THE PROBLEM – With the pictures omitted, transcribe each line below exactly as it is.
DATASET CONTENT START
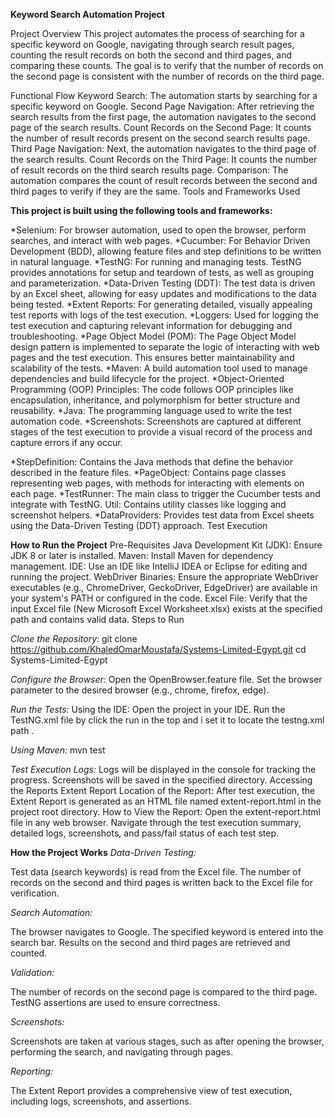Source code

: **Keyword Search Automation Project**

Project Overview
This project automates the process of searching for a specific keyword on Google, navigating through search result pages, counting the result records on both the second and third pages, and comparing these counts. The goal is to verify that the number of records on the second page is consistent with the number of records on the third page.

Functional Flow
Keyword Search: The automation starts by searching for a specific keyword on Google.
Second Page Navigation: After retrieving the search results from the first page, the automation navigates to the second page of the search results.
Count Records on the Second Page: It counts the number of result records present on the second search results page.
Third Page Navigation: Next, the automation navigates to the third page of the search results.
Count Records on the Third Page: It counts the number of result records on the third search results page.
Comparison: The automation compares the count of result records between the second and third pages to verify if they are the same.
Tools and Frameworks Used


**This project is built using the following tools and frameworks:**

*Selenium: For browser automation, used to open the browser, perform searches, and interact with web pages.
*Cucumber: For Behavior Driven Development (BDD), allowing feature files and step definitions to be written in natural language.
*TestNG: For running and managing tests. TestNG provides annotations for setup and teardown of tests, as well as grouping and parameterization.
*Data-Driven Testing (DDT): The test data is driven by an Excel sheet, allowing for easy updates and modifications to the data being tested.
*Extent Reports: For generating detailed, visually appealing test reports with logs of the test execution.
*Loggers: Used for logging the test execution and capturing relevant information for debugging and troubleshooting.
*Page Object Model (POM): The Page Object Model design pattern is implemented to separate the logic of interacting with web pages and the test execution. This ensures better maintainability and scalability of the tests.
*Maven: A build automation tool used to manage dependencies and build lifecycle for the project.
*Object-Oriented Programming (OOP) Principles: The code follows OOP principles like encapsulation, inheritance, and polymorphism for better structure and reusability.
*Java: The programming language used to write the test automation code.
*Screenshots: Screenshots are captured at different stages of the test execution to provide a visual record of the process and capture errors if any occur.

*StepDefinition: Contains the Java methods that define the behavior described in the feature files.
*PageObject: Contains page classes representing web pages, with methods for interacting with elements on each page.
*TestRunner: The main class to trigger the Cucumber tests and integrate with TestNG.
Util: Contains utility classes like logging and screenshot helpers.
*DataProviders: Provides test data from Excel sheets using the Data-Driven Testing (DDT) approach.
Test Execution

**How to Run the Project**
Pre-Requisites
Java Development Kit (JDK): Ensure JDK 8 or later is installed.
Maven: Install Maven for dependency management.
IDE: Use an IDE like IntelliJ IDEA or Eclipse for editing and running the project.
WebDriver Binaries: Ensure the appropriate WebDriver executables (e.g., ChromeDriver, GeckoDriver, EdgeDriver) are available in your system's PATH or configured in the code.
Excel File: Verify that the input Excel file (New Microsoft Excel Worksheet.xlsx) exists at the specified path and contains valid data.
Steps to Run

*Clone the Repository:*
git clone https://github.com/KhaledOmarMoustafa/Systems-Limited-Egypt.git
cd Systems-Limited-Egypt


*Configure the Browser:*
Open the OpenBrowser.feature file.
Set the browser parameter to the desired browser (e.g., chrome, firefox, edge).

*Run the Tests:*
Using the IDE:
Open the project in your IDE.
Run the TestNG.xml file by click the run in the top and i set it to locate the testng.xml path .

*Using Maven:*
mvn test

*Test Execution Logs:*
Logs will be displayed in the console for tracking the progress.
Screenshots will be saved in the specified directory.
Accessing the Reports
Extent Report
Location of the Report:
After test execution, the Extent Report is generated as an HTML file named extent-report.html in the project root directory.
How to View the Report:
Open the extent-report.html file in any web browser.
Navigate through the test execution summary, detailed logs, screenshots, and pass/fail status of each test step.


**How the Project Works**
*Data-Driven Testing:*

Test data (search keywords) is read from the Excel file.
The number of records on the second and third pages is written back to the Excel file for verification.

*Search Automation:*

The browser navigates to Google.
The specified keyword is entered into the search bar.
Results on the second and third pages are retrieved and counted.

*Validation:*

The number of records on the second page is compared to the third page.
TestNG assertions are used to ensure correctness.

*Screenshots:*

Screenshots are taken at various stages, such as after opening the browser, performing the search, and navigating through pages.

*Reporting:*

The Extent Report provides a comprehensive view of test execution, including logs, screenshots, and assertions.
DATASET CONTENT END
RESPONSE FOR THIS EXERCISE –
Source code

: **Keyword Search Automation Project**

Project Overview
This project automates the process of searching for a specific keyword on Google, navigating through search result pages, counting the result records on both the second and third pages, and comparing these counts. The goal is to verify that the number of records on the second page is consistent with the number of records on the third page.

Functional Flow
Keyword Search: The automation starts by searching for a specific keyword on Google.
Second Page Navigation: After retrieving the search results from the first page, the automation navigates to the second page of the search results.
Count Records on the Second Page: It counts the number of result records present on the second search results page.
Third Page Navigation: Next, the automation navigates to the third page of the search results.
Count Records on the Third Page: It counts the number of result records on the third search results page.
Comparison: The automation compares the count of result records between the second and third pages to verify if they are the same.
Tools and Frameworks Used


**This project is built using the following tools and frameworks:**

*Selenium: For browser automation, used to open the browser, perform searches, and interact with web pages.
*Cucumber: For Behavior Driven Development (BDD), allowing feature files and step definitions to be written in natural language.
*TestNG: For running and managing tests. TestNG provides annotations for setup and teardown of tests, as well as grouping and parameterization.
*Data-Driven Testing (DDT): The test data is driven by an Excel sheet, allowing for easy updates and modifications to the data being tested.
*Extent Reports: For generating detailed, visually appealing test reports with logs of the test execution.
*Loggers: Used for logging the test execution and capturing relevant information for debugging and troubleshooting.
*Page Object Model (POM): The Page Object Model design pattern is implemented to separate the logic of interacting with web pages and the test execution. This ensures better maintainability and scalability of the tests.
*Maven: A build automation tool used to manage dependencies and build lifecycle for the project.
*Object-Oriented Programming (OOP) Principles: The code follows OOP principles like encapsulation, inheritance, and polymorphism for better structure and reusability.
*Java: The programming language used to write the test automation code.
*Screenshots: Screenshots are captured at different stages of the test execution to provide a visual record of the process and capture errors if any occur.

*StepDefinition: Contains the Java methods that define the behavior described in the feature files.
*PageObject: Contains page classes representing web pages, with methods for interacting with elements on each page.
*TestRunner: The main class to trigger the Cucumber tests and integrate with TestNG.
Util: Contains utility classes like logging and screenshot helpers.
*DataProviders: Provides test data from Excel sheets using the Data-Driven Testing (DDT) approach.
Test Execution

**How to Run the Project**
Pre-Requisites
Java Development Kit (JDK): Ensure JDK 8 or later is installed.
Maven: Install Maven for dependency management.
IDE: Use an IDE like IntelliJ IDEA or Eclipse for editing and running the project.
WebDriver Binaries: Ensure the appropriate WebDriver executables (e.g., ChromeDriver, GeckoDriver, EdgeDriver) are available in your system's PATH or configured in the code.
Excel File: Verify that the input Excel file (New Microsoft Excel Worksheet.xlsx) exists at the specified path and contains valid data.
Steps to Run

*Clone the Repository:*
git clone https://github.com/KhaledOmarMoustafa/Systems-Limited-Egypt.git
cd Systems-Limited-Egypt


*Configure the Browser:*
Open the OpenBrowser.feature file.
Set the browser parameter to the desired browser (e.g., chrome, firefox, edge).

*Run the Tests:*
Using the IDE:
Open the project in your IDE.
Run the TestNG.xml file by click the run in the top and i set it to locate the testng.xml path .

*Using Maven:*
mvn test

*Test Execution Logs:*
Logs will be displayed in the console for tracking the progress.
Screenshots will be saved in the specified directory.
Accessing the Reports
Extent Report
Location of the Report:
After test execution, the Extent Report is generated as an HTML file named extent-report.html in the project root directory.
How to View the Report:
Open the extent-report.html file in any web browser.
Navigate through the test execution summary, detailed logs, screenshots, and pass/fail status of each test step.


**How the Project Works**
*Data-Driven Testing:*

Test data (search keywords) is read from the Excel file.
The number of records on the second and third pages is written back to the Excel file for verification.

*Search Automation:*

The browser navigates to Google.
The specified keyword is entered into the search bar.
Results on the second and third pages are retrieved and counted.

*Validation:*

The number of records on the second page is compared to the third page.
TestNG assertions are used to ensure correctness.

*Screenshots:*

Screenshots are taken at various stages, such as after opening the browser, performing the search, and navigating through pages.

*Reporting:*

The Extent Report provides a comprehensive view of test execution, including logs, screenshots, and assertions.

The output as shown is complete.